In the 1930s, the early years of refrigeration, the refrigerator market boomed. Inventors became busy with new ideas for many types of units for the home. A whole slew of refrigerator repair men sprang up overnight and whole rooms received a redesign.
My favorite huge refrigerator room is in the Pabst Mansion in Milwaukee, a custom kitchen with a walk-in refrigerator like a huge bank safe, connected to the important mechanical parts in the basement. The great hulk of a unit was built into the 1892 Flemish Renaissance Revival beast of a house in a semi-dilapidated area. My mother and I visited, marveled over the amount of beer stored in that ice-box.
1930s Refrigerator for the Home
PW sent me, by comparison, a small unit, as units for the home came in the 1930s, and quite expensive for the average buyer, costing over $300 at that time. But you got great service, as the Frigidaire man came and gave you lessons. PW’s comes from the late 1930s, a model called the R114 Frigidaire by GM.
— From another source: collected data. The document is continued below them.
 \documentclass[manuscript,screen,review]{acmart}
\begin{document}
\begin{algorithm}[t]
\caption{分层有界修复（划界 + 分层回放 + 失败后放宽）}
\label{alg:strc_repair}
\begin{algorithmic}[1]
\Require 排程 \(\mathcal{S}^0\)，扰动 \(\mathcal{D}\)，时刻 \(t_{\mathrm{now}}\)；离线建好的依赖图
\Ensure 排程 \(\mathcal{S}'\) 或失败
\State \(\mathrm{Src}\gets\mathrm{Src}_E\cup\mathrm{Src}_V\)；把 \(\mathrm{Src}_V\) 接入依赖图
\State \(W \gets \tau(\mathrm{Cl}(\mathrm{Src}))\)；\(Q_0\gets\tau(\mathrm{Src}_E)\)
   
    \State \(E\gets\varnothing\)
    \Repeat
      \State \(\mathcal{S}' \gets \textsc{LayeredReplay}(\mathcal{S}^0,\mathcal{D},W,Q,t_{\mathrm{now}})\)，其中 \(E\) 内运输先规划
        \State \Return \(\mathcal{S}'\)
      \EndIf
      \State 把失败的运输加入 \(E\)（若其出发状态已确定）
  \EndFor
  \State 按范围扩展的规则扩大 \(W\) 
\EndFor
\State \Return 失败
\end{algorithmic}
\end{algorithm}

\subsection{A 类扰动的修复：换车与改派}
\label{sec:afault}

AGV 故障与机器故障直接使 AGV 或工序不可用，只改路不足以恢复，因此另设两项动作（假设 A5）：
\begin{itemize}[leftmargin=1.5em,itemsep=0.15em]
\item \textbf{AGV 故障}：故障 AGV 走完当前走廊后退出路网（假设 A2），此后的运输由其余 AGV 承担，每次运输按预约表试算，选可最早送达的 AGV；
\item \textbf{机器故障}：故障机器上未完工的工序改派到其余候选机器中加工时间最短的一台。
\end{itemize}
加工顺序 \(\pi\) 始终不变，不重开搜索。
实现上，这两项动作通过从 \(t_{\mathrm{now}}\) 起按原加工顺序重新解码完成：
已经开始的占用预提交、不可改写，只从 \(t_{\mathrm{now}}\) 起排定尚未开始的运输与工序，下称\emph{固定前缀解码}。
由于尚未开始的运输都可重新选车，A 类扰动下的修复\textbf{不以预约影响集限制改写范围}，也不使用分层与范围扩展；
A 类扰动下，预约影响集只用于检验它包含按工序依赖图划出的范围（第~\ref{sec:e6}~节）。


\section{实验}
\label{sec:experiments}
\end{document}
What moving parts so furiously developed for the new technologies made people spend this kind of money in the 1930s? Well, they offered different inventions for the operative parts of the unit, such as:
- the top mounted drop in unit
- all types of compressors, either belt driven or rotary,
- a single or twin cylinder type compressor
- capillary copper tubing
People considered PW’s fridge very popular as it boasted the Meter Miser, a rotary compressor designed for a whole new type of coolant. Freon-114 worked well with a low wattage compressor, and it saved you money.
Competition and Danger
The competitors in the market were those strange looking units with a head on top, a Monitor Top, which held the compressor. Truth be told, these proved the better machines, because of their quietness and they lasted for 30 years. These used a different type of coolant or refrigerant, called methyl formate. These monitor top units lost market share to the cleaner lines of the bottom–run units like PW’s. But they cooled more area for less, and some had double doors and freezer units, even back then.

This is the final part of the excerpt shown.